▶ [Assigned task]: Give the listing again word for word, excluding the pictures it contains.

▶ [Stored data]:

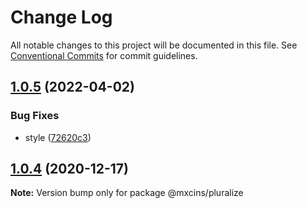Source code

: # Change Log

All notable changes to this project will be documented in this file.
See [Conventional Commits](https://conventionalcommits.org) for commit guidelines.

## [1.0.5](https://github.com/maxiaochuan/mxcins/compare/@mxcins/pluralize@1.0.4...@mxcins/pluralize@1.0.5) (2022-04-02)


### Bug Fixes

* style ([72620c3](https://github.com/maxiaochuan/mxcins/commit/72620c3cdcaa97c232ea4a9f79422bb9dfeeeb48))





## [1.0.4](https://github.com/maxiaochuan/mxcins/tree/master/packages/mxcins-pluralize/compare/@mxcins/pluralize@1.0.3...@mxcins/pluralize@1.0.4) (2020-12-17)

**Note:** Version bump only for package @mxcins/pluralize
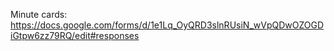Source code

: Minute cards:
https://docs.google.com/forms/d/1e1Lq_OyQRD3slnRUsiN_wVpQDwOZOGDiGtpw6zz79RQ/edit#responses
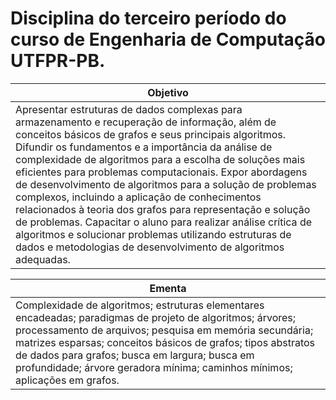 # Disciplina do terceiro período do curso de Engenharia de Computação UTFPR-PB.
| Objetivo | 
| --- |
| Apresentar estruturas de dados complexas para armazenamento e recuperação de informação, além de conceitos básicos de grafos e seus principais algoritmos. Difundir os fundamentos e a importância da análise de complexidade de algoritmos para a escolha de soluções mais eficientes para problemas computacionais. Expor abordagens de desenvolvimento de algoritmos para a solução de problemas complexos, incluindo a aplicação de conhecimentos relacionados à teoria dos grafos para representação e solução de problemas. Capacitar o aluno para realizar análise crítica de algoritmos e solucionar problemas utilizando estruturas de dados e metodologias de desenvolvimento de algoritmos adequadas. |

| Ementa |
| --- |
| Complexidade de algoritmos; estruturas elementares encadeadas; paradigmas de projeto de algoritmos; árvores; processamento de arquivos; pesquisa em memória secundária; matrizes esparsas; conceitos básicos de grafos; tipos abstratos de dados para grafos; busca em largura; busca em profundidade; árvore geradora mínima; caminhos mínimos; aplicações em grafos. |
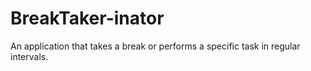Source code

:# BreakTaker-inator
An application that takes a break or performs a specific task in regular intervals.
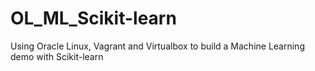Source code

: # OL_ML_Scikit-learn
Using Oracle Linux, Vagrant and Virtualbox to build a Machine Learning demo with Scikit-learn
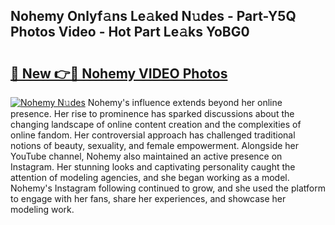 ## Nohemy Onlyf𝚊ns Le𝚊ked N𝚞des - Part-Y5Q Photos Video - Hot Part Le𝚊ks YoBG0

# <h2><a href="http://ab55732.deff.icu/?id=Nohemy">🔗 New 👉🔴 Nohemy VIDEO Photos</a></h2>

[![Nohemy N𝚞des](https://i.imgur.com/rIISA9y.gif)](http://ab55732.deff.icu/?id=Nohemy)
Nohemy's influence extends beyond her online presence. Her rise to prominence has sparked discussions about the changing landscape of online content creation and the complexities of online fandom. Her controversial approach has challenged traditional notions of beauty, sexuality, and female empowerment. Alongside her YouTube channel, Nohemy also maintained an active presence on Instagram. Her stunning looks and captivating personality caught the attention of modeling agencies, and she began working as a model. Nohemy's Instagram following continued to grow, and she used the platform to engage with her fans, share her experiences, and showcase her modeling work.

▶ [Answer below]:
Source code

: # Change Log

All notable changes to this project will be documented in this file.
See [Conventional Commits](https://conventionalcommits.org) for commit guidelines.

## [1.0.5](https://github.com/maxiaochuan/mxcins/compare/@mxcins/pluralize@1.0.4...@mxcins/pluralize@1.0.5) (2022-04-02)


### Bug Fixes

* style ([72620c3](https://github.com/maxiaochuan/mxcins/commit/72620c3cdcaa97c232ea4a9f79422bb9dfeeeb48))





## [1.0.4](https://github.com/maxiaochuan/mxcins/tree/master/packages/mxcins-pluralize/compare/@mxcins/pluralize@1.0.3...@mxcins/pluralize@1.0.4) (2020-12-17)

**Note:** Version bump only for package @mxcins/pluralize
Source code

: Minute cards:
https://docs.google.com/forms/d/1e1Lq_OyQRD3slnRUsiN_wVpQDwOZOGDiGtpw6zz79RQ/edit#responses
 # Disciplina do terceiro período do curso de Engenharia de Computação UTFPR-PB.
| Objetivo | 
| --- |
| Apresentar estruturas de dados complexas para armazenamento e recuperação de informação, além de conceitos básicos de grafos e seus principais algoritmos. Difundir os fundamentos e a importância da análise de complexidade de algoritmos para a escolha de soluções mais eficientes para problemas computacionais. Expor abordagens de desenvolvimento de algoritmos para a solução de problemas complexos, incluindo a aplicação de conhecimentos relacionados à teoria dos grafos para representação e solução de problemas. Capacitar o aluno para realizar análise crítica de algoritmos e solucionar problemas utilizando estruturas de dados e metodologias de desenvolvimento de algoritmos adequadas. |

| Ementa |
| --- |
| Complexidade de algoritmos; estruturas elementares encadeadas; paradigmas de projeto de algoritmos; árvores; processamento de arquivos; pesquisa em memória secundária; matrizes esparsas; conceitos básicos de grafos; tipos abstratos de dados para grafos; busca em largura; busca em profundidade; árvore geradora mínima; caminhos mínimos; aplicações em grafos. |
Source code

:# BreakTaker-inator
An application that takes a break or performs a specific task in regular intervals.
Source code

: # OL_ML_Scikit-learn
Using Oracle Linux, Vagrant and Virtualbox to build a Machine Learning demo with Scikit-learn
 ## Nohemy Onlyf𝚊ns Le𝚊ked N𝚞des - Part-Y5Q Photos Video - Hot Part Le𝚊ks YoBG0

# <h2><a href="http://ab55732.deff.icu/?id=Nohemy">🔗 New 👉🔴 Nohemy VIDEO Photos</a></h2>

[![Nohemy N𝚞des](https://i.imgur.com/rIISA9y.gif)](http://ab55732.deff.icu/?id=Nohemy)
Nohemy's influence extends beyond her online presence. Her rise to prominence has sparked discussions about the changing landscape of online content creation and the complexities of online fandom. Her controversial approach has challenged traditional notions of beauty, sexuality, and female empowerment. Alongside her YouTube channel, Nohemy also maintained an active presence on Instagram. Her stunning looks and captivating personality caught the attention of modeling agencies, and she began working as a model. Nohemy's Instagram following continued to grow, and she used the platform to engage with her fans, share her experiences, and showcase her modeling work.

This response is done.